_PROBLEM TO WORK ON_. Reproduce each entry exactly as it reads. Leave the images out.

_THE DATA_.
BEGIN

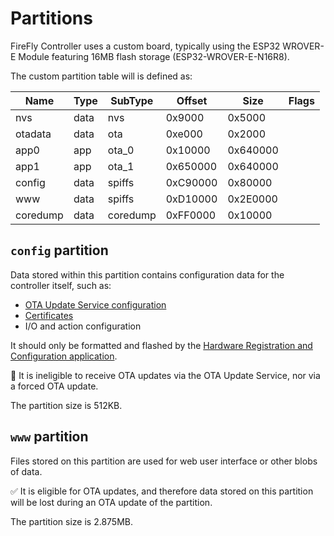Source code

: # Partitions
FireFly Controller uses a custom board, typically using the ESP32 WROVER-E Module featuring 16MB flash storage (ESP32-WROVER-E-N16R8).

The custom partition table will is defined as:

| Name | Type | SubType | Offset | Size | Flags |
|--|--|--|--|--|--|
| nvs | data | nvs | 0x9000 | 0x5000 |
| otadata | data | ota | 0xe000 | 0x2000 |
| app0 | app | ota_0 | 0x10000 | 0x640000 |
| app1 | app | ota_1 | 0x650000 | 0x640000 |
| config | data | spiffs | 0xC90000 | 0x80000 |
| www | data | spiffs | 0xD10000 | 0x2E0000 |
| coredump | data | coredump | 0xFF0000 | 0x10000 |

## `config` partition
Data stored within this partition contains configuration data for the controller itself, such as:
- [OTA Update Service configuration](/controller/support/ota_updates)
- [Certificates](/controller/support/certificate_management)
- I/O and action configuration

It should only be formatted and flashed by the [Hardware Registration and Configuration application](/controller/software/hardware_registration_and_configuration/).

:no_entry_sign: It is ineligible to receive OTA updates via the OTA Update Service, nor via a forced OTA update.  

The partition size is 512KB.

## `www` partition
Files stored on this partition are used for web user interface or other blobs of data.

:white_check_mark: It is eligible for OTA updates, and therefore data stored on this partition will be lost during an OTA update of the partition.

The partition size is 2.875MB.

END

_RESULT BELOW_.
Source code

: # Partitions
FireFly Controller uses a custom board, typically using the ESP32 WROVER-E Module featuring 16MB flash storage (ESP32-WROVER-E-N16R8).

The custom partition table will is defined as:

| Name | Type | SubType | Offset | Size | Flags |
|--|--|--|--|--|--|
| nvs | data | nvs | 0x9000 | 0x5000 |
| otadata | data | ota | 0xe000 | 0x2000 |
| app0 | app | ota_0 | 0x10000 | 0x640000 |
| app1 | app | ota_1 | 0x650000 | 0x640000 |
| config | data | spiffs | 0xC90000 | 0x80000 |
| www | data | spiffs | 0xD10000 | 0x2E0000 |
| coredump | data | coredump | 0xFF0000 | 0x10000 |

## `config` partition
Data stored within this partition contains configuration data for the controller itself, such as:
- [OTA Update Service configuration](/controller/support/ota_updates)
- [Certificates](/controller/support/certificate_management)
- I/O and action configuration

It should only be formatted and flashed by the [Hardware Registration and Configuration application](/controller/software/hardware_registration_and_configuration/).

:no_entry_sign: It is ineligible to receive OTA updates via the OTA Update Service, nor via a forced OTA update.  

The partition size is 512KB.

## `www` partition
Files stored on this partition are used for web user interface or other blobs of data.

:white_check_mark: It is eligible for OTA updates, and therefore data stored on this partition will be lost during an OTA update of the partition.

The partition size is 2.875MB.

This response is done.